Certainly, both neurons and glial cells possess interleukin receptors and there have been many studies showing that a range of cytokines, including IL-1β, have marked effects in the CNS even after peripheral delivery. Work by Riazi et al.,[59, 60] has shown that poly(I:C) can increase the CNS levels of IL-1β, the cytokine which was probably responsible for the observed increase in CNS excitability and susceptibility to seizures induced by pilocarpine or pentylenetetrazol. Interestingly these effects were accompanied by an increased expression of GluN2A and GluN2C subunits which did not occur in the present study, presumably because of the difference between direct administration into the postnatal brain rather than administration into the mother followed by examination of the offspring.

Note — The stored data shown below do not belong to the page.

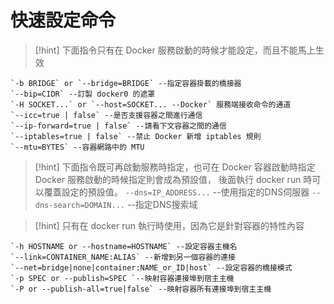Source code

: # 快速設定命令

>[!hint] 下面指令只有在 Docker 服務啟動的時候才能設定，而且不能馬上生效
> 
	`-b BRIDGE` or `--bridge=BRIDGE` --指定容器掛載的橋接器
	`--bip=CIDR` --訂製 docker0 的遮罩
	`-H SOCKET...` or `--host=SOCKET... --Docker` 服務端接收命令的通道
	`--icc=true | false` --是否支援容器之間進行通信
	`--ip-forward=true | false` --請看下文容器之間的通信
	`--iptables=true | false` --禁止 Docker 新增 iptables 規則
	`--mtu=BYTES` --容器網路中的 MTU


> [!hint]  下面指令既可再啟動服務時指定，也可在 Docker 容器啟動時指定
	 Docker 服務啟動的時候指定則會成為預設值，
	 後面執行 docker run 時可以覆蓋設定的預設值。
	`--dns=IP_ADDRESS...` --使用指定的DNS伺服器
	`--dns-search=DOMAIN...` --指定DNS搜索域

> [!hint] 只有在 docker run 執行時使用，因為它是針對容器的特性內容
> 
	`-h HOSTNAME or --hostname=HOSTNAME` --設定容器主機名
	`--link=CONTAINER_NAME:ALIAS` --新增到另一個容器的連接
	`--net=bridge|none|container:NAME_or_ID|host` --設定容器的橋接模式
	`-p SPEC or --publish=SPEC `--映射容器連接埠到宿主主機
	`-P or --publish-all=true|false` --映射容器所有連接埠到宿主主機

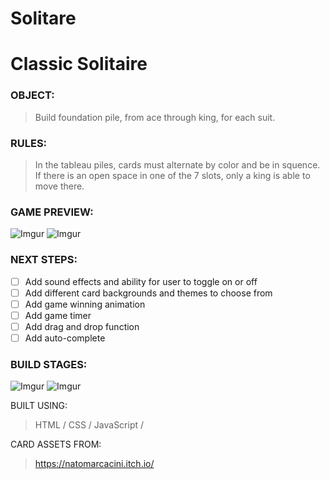 # Solitare

# Classic Solitaire




### OBJECT:
>Build foundation pile, from ace through king, for each suit.
### RULES:
>In the tableau piles, cards must alternate by color and be in squence. If there is an open space in one of the 7 slots, only a king is able to move there.

### GAME PREVIEW:
![Imgur](https://i.imgur.com/z7K1dBQ.png)
![Imgur](https://i.imgur.com/hWzEs8W.png)


### NEXT STEPS:
- [ ] Add sound effects and ability for user to toggle on or off
- [ ] Add different card backgrounds and themes to choose from
- [ ] Add game winning animation
- [ ] Add game timer
- [ ] Add drag and drop function
- [ ] Add auto-complete

### BUILD STAGES:
![Imgur](https://i.imgur.com/PgvCWwr.jpg)
![Imgur](https://i.imgur.com/3IuxYu8.png)

BUILT USING:
>HTML / 
>CSS / 
>JavaScript /

CARD ASSETS FROM:
>https://natomarcacini.itch.io/
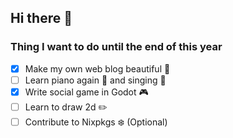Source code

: ## Hi there 👋

### Thing I want to do until the end of this year

- [x] Make my own web blog beautiful 💮
- [ ] Learn piano again 🎹 and singing 🎤
- [x] Write social game in Godot 🎮
- [ ] Learn to draw 2d ✏️
- [ ] Contribute to Nixpkgs ❄️ (Optional)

Although most attention on cytokine mediation of poly(I:C) effects has been concentrated on IL-1β, there are several alternative candidates, such as IL-6. When labelled IL-6 was injected into pregnant rats, the protein was found in the amniotic fluid and in the foetus itself showing its ability to pass across the placental barrier. In addition, maternal IL-6 administration has been reported to reproduce many of the effects of poly(I:C) on offspring, a claim strongly supported by the finding that antagonism of IL-6 prevented the effects of poly(I:C)[9, 10].

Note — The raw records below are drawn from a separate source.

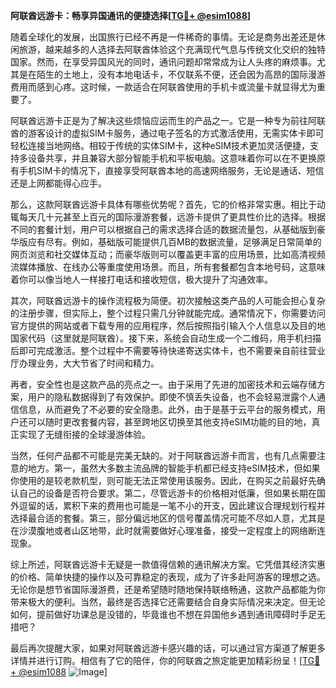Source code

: **阿联酋远游卡：畅享异国通讯的便捷选择[[TG💪+ @esim1088](https://t.me/s/esim1088)]**

随着全球化的发展，出国旅行已经不再是一件稀奇的事情。无论是商务出差还是休闲旅游，越来越多的人选择去阿联酋体验这个充满现代气息与传统文化交织的独特国家。然而，在享受异国风光的同时，通讯问题却常常成为让人头疼的麻烦事。尤其是在陌生的土地上，没有本地电话卡，不仅联系不便，还会因为高昂的国际漫游费用而感到心疼。这时候，一款适合在阿联酋使用的手机卡或流量卡就显得尤为重要了。

阿联酋远游卡正是为了解决这些烦恼应运而生的产品之一。它是一种专为前往阿联酋的游客设计的虚拟SIM卡服务，通过电子签名的方式激活使用，无需实体卡即可轻松连接当地网络。相较于传统的实体SIM卡，这种eSIM技术更加灵活便捷，支持多设备共享，并且兼容大部分智能手机和平板电脑。这意味着你可以在不更换原有手机SIM卡的情况下，直接享受阿联酋本地的高速网络服务，无论是通话、短信还是上网都能得心应手。

那么，这款阿联酋远游卡具体有哪些优势呢？首先，它的价格非常实惠。相比于动辄每天几十元甚至上百元的国际漫游套餐，远游卡提供了更具性价比的选择。根据不同的套餐计划，用户可以根据自己的需求选择合适的数据流量包，从基础版到豪华版应有尽有。例如，基础版可能提供几百MB的数据流量，足够满足日常简单的网页浏览和社交媒体互动；而豪华版则可以覆盖更丰富的应用场景，比如高清视频流媒体播放、在线办公等重度使用场景。而且，所有套餐都包含本地号码，这意味着你可以像当地人一样接打电话和接收短信，极大提升了沟通效率。

其次，阿联酋远游卡的操作流程极为简便。初次接触这类产品的人可能会担心复杂的注册步骤，但实际上，整个过程只需几分钟就能完成。通常情况下，你需要访问官方提供的网站或者下载专用的应用程序，然后按照指引输入个人信息以及目的地国家代码（这里就是阿联酋）。接下来，系统会自动生成一个二维码，用手机扫描后即可完成激活。整个过程中不需要等待快递寄送实体卡，也不需要亲自前往营业厅办理业务，大大节省了时间和精力。

再者，安全性也是这款产品的亮点之一。由于采用了先进的加密技术和云端存储方案，用户的隐私数据得到了有效保护。即使不慎丢失设备，也不会轻易泄露个人通信信息，从而避免了不必要的安全隐患。此外，由于是基于云平台的服务模式，用户还可以随时更改套餐内容，甚至跨地区切换至其他支持eSIM功能的目的地，真正实现了无缝衔接的全球漫游体验。

当然，任何产品都不可能是完美无缺的。对于阿联酋远游卡而言，也有几点需要注意的地方。第一，虽然大多数主流品牌的智能手机都已经支持eSIM技术，但如果你使用的是较老款机型，则可能无法正常使用该服务。因此，在购买之前最好先确认自己的设备是否符合要求。第二，尽管远游卡的价格相对低廉，但如果长期在国外逗留的话，累积下来的费用也可能是一笔不小的开支，因此建议合理规划行程并选择最合适的套餐。第三，部分偏远地区的信号覆盖情况可能不尽如人意，尤其是在沙漠腹地或者山区地带，此时就需要做好心理准备，接受一定程度上的网络断连现象。

综上所述，阿联酋远游卡无疑是一款值得信赖的通讯解决方案。它凭借其经济实惠的价格、简单快捷的操作以及可靠稳定的表现，成为了许多赴阿游客的理想之选。无论你是想节省国际漫游费，还是希望随时随地保持联络畅通，这款产品都能为你带来极大的便利。当然，最终是否选择它还需要结合自身实际情况来决定。但无论如何，提前做好功课总是没错的，毕竟谁也不想在异国他乡遇到通讯障碍时手足无措吧？

最后再次提醒大家，如果对阿联酋远游卡感兴趣的话，可以通过官方渠道了解更多详情并进行订购。相信有了它的陪伴，你的阿联酋之旅定能更加精彩纷呈！[[TG💪+ @esim1088](https://t.me/s/esim1088) ![Image](https://i.postimg.cc/4NQfJmqS/Snipaste-2025-05-13-00-14-12.png)]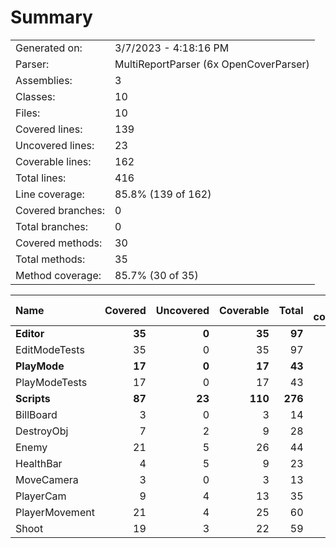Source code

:﻿# Summary
|||
|:---|:---|
| Generated on: | 3/7/2023 - 4:18:16 PM |
| Parser: | MultiReportParser (6x OpenCoverParser) |
| Assemblies: | 3 |
| Classes: | 10 |
| Files: | 10 |
| Covered lines: | 139 |
| Uncovered lines: | 23 |
| Coverable lines: | 162 |
| Total lines: | 416 |
| Line coverage: | 85.8% (139 of 162) |
| Covered branches: | 0 |
| Total branches: | 0 |
| Covered methods: | 30 |
| Total methods: | 35 |
| Method coverage: | 85.7% (30 of 35) |

|**Name**|**Covered**|**Uncovered**|**Coverable**|**Total**|**Line coverage**|**Covered**|**Total**|**Branch coverage**|**Covered**|**Total**|**Method coverage**|
|:---|---:|---:|---:|---:|---:|---:|---:|---:|---:|---:|---:|
|**Editor**|**35**|**0**|**35**|**97**|**100%**|**0**|**0**|****|**8**|**8**|**100%**|
|EditModeTests|35|0|35|97|100%|0|0||8|8|100%|
|**PlayMode**|**17**|**0**|**17**|**43**|**100%**|**0**|**0**|****|**3**|**3**|**100%**|
|PlayModeTests|17|0|17|43|100%|0|0||3|3|100%|
|**Scripts**|**87**|**23**|**110**|**276**|**79%**|**0**|**0**|****|**19**|**24**|**79.1%**|
|BillBoard|3|0|3|14|100%|0|0||1|1|100%|
|DestroyObj|7|2|9|28|77.7%|0|0||2|2|100%|
|Enemy|21|5|26|44|80.7%|0|0||4|5|80%|
|HealthBar|4|5|9|23|44.4%|0|0||1|2|50%|
|MoveCamera|3|0|3|13|100%|0|0||1|1|100%|
|PlayerCam|9|4|13|35|69.2%|0|0||1|2|50%|
|PlayerMovement|21|4|25|60|84%|0|0||5|6|83.3%|
|Shoot|19|3|22|59|86.3%|0|0||4|5|80%|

The problem of identifying a likely mediator of poly(I:C) effects is complicated further by the fact that neurons and glia can express several cytokines including IL-1β and TNF-α, so that the passage of cytokines into the CNS may not even be required for them to mediate genetic changes within the brain. It may only be necessary that neurons or glia are activated by a small molecule factor which can pass readily between blood and brain. However, Oskvig et al. have noted that cytokine protein levels are increased within the foetal brain whereas the corresponding RNA molecules are not, implying that the foetal proteins are derived from the maternal circulation and not from foetal synthesis. There is evidence that poly(I:C) can increase the permeability of barriers and it may therefore contribute indirectly to an increased movement of cytokines into the foetus.

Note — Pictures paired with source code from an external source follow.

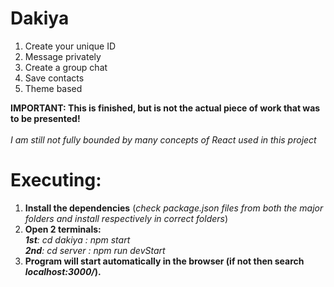 # Dakiya
1. Create your unique ID
2. Message privately
3. Create a group chat
4. Save contacts
5. Theme based

**IMPORTANT: This is finished, but is not the actual piece of work that was to be presented!**
<br><br>
*I am still not fully bounded by many concepts of React used in this project*

# Executing:
1. **Install the dependencies** (*check package.json files from both the major folders and install respectively in correct folders*)
2. **Open 2 terminals:** <br> ***1st**: cd dakiya : npm start* <br> ***2nd**: cd server : npm run devStart*
3. **Program will start automatically in the browser (if not then search *localhost:3000/*).**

Overall, the profile of molecular changes described here suggests that, after exposure in utero to the viral mimetic poly(I:C), rat pups exhibit abnormal levels of several proteins known to be important in cerebral development. Even though several of the proteins studied show no significant change, it is important to realise that the absence of a change may be as scientifically important as the presence of a change. Firstly, it is valuable evidence that the schedule of immune activation used in the study does not produce a non-selective toxicity, with a generalised loss of cells and proteins. Secondly, when development of the brain can be understood in terms of the full gamut of molecular changes of expression it is likely to be just as important to know which aspects of neuronal development are unaffected by inflammation as to know which are. In addition, it is highly likely that for many aspects of brain development it is the relative change between molecules that may be the determining factor in abnormality, especially if different molecular changes occur at different rates during the course of development. Here again therefore it will be essential to know which proteins change in response to insult and which do not.
Finally, we elected to examine the overall protein expression in cerebral hemispheres. The apparent absence of a change may, therefore, mask more localised, significant changes, which need to be investigated in more detail.